▶ _Task instructions_: Output all entries precisely.

▶ _Stored data_:
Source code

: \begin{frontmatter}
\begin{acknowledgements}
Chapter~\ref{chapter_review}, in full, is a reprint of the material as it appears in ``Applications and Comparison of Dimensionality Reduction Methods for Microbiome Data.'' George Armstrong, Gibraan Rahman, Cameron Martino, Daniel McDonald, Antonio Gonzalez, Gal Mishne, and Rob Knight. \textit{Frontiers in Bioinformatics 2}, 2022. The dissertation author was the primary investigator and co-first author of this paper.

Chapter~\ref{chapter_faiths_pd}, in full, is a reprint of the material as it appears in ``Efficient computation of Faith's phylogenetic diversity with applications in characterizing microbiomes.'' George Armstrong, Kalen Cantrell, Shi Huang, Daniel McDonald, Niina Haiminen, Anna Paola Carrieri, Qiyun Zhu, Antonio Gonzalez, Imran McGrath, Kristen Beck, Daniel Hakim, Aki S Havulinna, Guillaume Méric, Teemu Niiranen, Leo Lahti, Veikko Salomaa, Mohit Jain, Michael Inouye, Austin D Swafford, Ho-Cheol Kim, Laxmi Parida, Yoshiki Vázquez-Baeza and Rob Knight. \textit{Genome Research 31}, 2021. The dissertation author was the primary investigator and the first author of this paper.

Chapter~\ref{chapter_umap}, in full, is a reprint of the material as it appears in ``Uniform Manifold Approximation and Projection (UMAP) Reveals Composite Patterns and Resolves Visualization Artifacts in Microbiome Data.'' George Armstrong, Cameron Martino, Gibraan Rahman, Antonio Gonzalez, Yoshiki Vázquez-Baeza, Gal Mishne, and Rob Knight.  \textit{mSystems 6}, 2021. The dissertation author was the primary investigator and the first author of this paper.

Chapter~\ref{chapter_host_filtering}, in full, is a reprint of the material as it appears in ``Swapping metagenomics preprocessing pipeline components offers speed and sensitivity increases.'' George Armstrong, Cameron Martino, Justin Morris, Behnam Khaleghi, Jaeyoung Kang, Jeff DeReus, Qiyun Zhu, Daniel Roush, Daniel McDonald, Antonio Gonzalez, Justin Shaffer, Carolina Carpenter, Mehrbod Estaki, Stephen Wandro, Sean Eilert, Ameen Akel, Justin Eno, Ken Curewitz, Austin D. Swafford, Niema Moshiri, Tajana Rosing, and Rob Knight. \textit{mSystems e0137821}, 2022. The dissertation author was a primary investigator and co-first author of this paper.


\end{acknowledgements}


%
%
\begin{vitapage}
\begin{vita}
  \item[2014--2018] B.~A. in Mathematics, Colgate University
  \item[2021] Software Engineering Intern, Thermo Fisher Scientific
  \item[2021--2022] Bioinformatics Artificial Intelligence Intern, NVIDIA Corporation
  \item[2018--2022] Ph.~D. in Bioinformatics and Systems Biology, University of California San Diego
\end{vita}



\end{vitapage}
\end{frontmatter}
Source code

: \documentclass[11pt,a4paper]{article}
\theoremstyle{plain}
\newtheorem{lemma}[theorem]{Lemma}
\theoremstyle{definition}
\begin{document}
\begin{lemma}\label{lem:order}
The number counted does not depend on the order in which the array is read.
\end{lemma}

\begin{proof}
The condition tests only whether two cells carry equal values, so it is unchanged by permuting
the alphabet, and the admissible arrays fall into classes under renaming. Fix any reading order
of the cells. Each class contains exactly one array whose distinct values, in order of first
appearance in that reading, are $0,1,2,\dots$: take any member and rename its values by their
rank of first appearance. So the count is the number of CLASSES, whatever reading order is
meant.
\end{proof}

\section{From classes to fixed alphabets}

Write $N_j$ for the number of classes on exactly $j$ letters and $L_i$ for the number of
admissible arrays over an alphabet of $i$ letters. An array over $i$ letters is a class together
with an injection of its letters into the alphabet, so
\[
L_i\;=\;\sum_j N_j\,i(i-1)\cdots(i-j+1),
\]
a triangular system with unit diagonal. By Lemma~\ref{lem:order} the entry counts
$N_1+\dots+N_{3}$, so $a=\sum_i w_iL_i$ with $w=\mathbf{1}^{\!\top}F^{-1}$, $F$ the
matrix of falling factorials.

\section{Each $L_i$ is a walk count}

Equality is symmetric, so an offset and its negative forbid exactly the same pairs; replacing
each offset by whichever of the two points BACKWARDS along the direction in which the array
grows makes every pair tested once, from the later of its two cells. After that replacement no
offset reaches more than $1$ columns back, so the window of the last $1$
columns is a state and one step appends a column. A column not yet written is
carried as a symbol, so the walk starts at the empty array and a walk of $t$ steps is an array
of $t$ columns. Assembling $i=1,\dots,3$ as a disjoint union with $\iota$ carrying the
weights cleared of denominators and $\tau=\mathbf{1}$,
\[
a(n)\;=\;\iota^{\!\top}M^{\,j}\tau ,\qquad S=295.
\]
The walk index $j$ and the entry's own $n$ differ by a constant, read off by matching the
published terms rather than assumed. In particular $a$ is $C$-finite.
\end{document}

▶ _Answer for the task_:
Source code

: \begin{frontmatter}
\begin{acknowledgements}
Chapter~\ref{chapter_review}, in full, is a reprint of the material as it appears in ``Applications and Comparison of Dimensionality Reduction Methods for Microbiome Data.'' George Armstrong, Gibraan Rahman, Cameron Martino, Daniel McDonald, Antonio Gonzalez, Gal Mishne, and Rob Knight. \textit{Frontiers in Bioinformatics 2}, 2022. The dissertation author was the primary investigator and co-first author of this paper.

Chapter~\ref{chapter_faiths_pd}, in full, is a reprint of the material as it appears in ``Efficient computation of Faith's phylogenetic diversity with applications in characterizing microbiomes.'' George Armstrong, Kalen Cantrell, Shi Huang, Daniel McDonald, Niina Haiminen, Anna Paola Carrieri, Qiyun Zhu, Antonio Gonzalez, Imran McGrath, Kristen Beck, Daniel Hakim, Aki S Havulinna, Guillaume Méric, Teemu Niiranen, Leo Lahti, Veikko Salomaa, Mohit Jain, Michael Inouye, Austin D Swafford, Ho-Cheol Kim, Laxmi Parida, Yoshiki Vázquez-Baeza and Rob Knight. \textit{Genome Research 31}, 2021. The dissertation author was the primary investigator and the first author of this paper.

Chapter~\ref{chapter_umap}, in full, is a reprint of the material as it appears in ``Uniform Manifold Approximation and Projection (UMAP) Reveals Composite Patterns and Resolves Visualization Artifacts in Microbiome Data.'' George Armstrong, Cameron Martino, Gibraan Rahman, Antonio Gonzalez, Yoshiki Vázquez-Baeza, Gal Mishne, and Rob Knight.  \textit{mSystems 6}, 2021. The dissertation author was the primary investigator and the first author of this paper.

Chapter~\ref{chapter_host_filtering}, in full, is a reprint of the material as it appears in ``Swapping metagenomics preprocessing pipeline components offers speed and sensitivity increases.'' George Armstrong, Cameron Martino, Justin Morris, Behnam Khaleghi, Jaeyoung Kang, Jeff DeReus, Qiyun Zhu, Daniel Roush, Daniel McDonald, Antonio Gonzalez, Justin Shaffer, Carolina Carpenter, Mehrbod Estaki, Stephen Wandro, Sean Eilert, Ameen Akel, Justin Eno, Ken Curewitz, Austin D. Swafford, Niema Moshiri, Tajana Rosing, and Rob Knight. \textit{mSystems e0137821}, 2022. The dissertation author was a primary investigator and co-first author of this paper.


\end{acknowledgements}


%
%
\begin{vitapage}
\begin{vita}
  \item[2014--2018] B.~A. in Mathematics, Colgate University
  \item[2021] Software Engineering Intern, Thermo Fisher Scientific
  \item[2021--2022] Bioinformatics Artificial Intelligence Intern, NVIDIA Corporation
  \item[2018--2022] Ph.~D. in Bioinformatics and Systems Biology, University of California San Diego
\end{vita}



\end{vitapage}
\end{frontmatter}
Source code

: \documentclass[11pt,a4paper]{article}
\theoremstyle{plain}
\newtheorem{lemma}[theorem]{Lemma}
\theoremstyle{definition}
\begin{document}
\begin{lemma}\label{lem:order}
The number counted does not depend on the order in which the array is read.
\end{lemma}

\begin{proof}
The condition tests only whether two cells carry equal values, so it is unchanged by permuting
the alphabet, and the admissible arrays fall into classes under renaming. Fix any reading order
of the cells. Each class contains exactly one array whose distinct values, in order of first
appearance in that reading, are $0,1,2,\dots$: take any member and rename its values by their
rank of first appearance. So the count is the number of CLASSES, whatever reading order is
meant.
\end{proof}

\section{From classes to fixed alphabets}

Write $N_j$ for the number of classes on exactly $j$ letters and $L_i$ for the number of
admissible arrays over an alphabet of $i$ letters. An array over $i$ letters is a class together
with an injection of its letters into the alphabet, so
\[
L_i\;=\;\sum_j N_j\,i(i-1)\cdots(i-j+1),
\]
a triangular system with unit diagonal. By Lemma~\ref{lem:order} the entry counts
$N_1+\dots+N_{3}$, so $a=\sum_i w_iL_i$ with $w=\mathbf{1}^{\!\top}F^{-1}$, $F$ the
matrix of falling factorials.

\section{Each $L_i$ is a walk count}

Equality is symmetric, so an offset and its negative forbid exactly the same pairs; replacing
each offset by whichever of the two points BACKWARDS along the direction in which the array
grows makes every pair tested once, from the later of its two cells. After that replacement no
offset reaches more than $1$ columns back, so the window of the last $1$
columns is a state and one step appends a column. A column not yet written is
carried as a symbol, so the walk starts at the empty array and a walk of $t$ steps is an array
of $t$ columns. Assembling $i=1,\dots,3$ as a disjoint union with $\iota$ carrying the
weights cleared of denominators and $\tau=\mathbf{1}$,
\[
a(n)\;=\;\iota^{\!\top}M^{\,j}\tau ,\qquad S=295.
\]
The walk index $j$ and the entry's own $n$ differ by a constant, read off by matching the
published terms rather than assumed. In particular $a$ is $C$-finite.
\end{document}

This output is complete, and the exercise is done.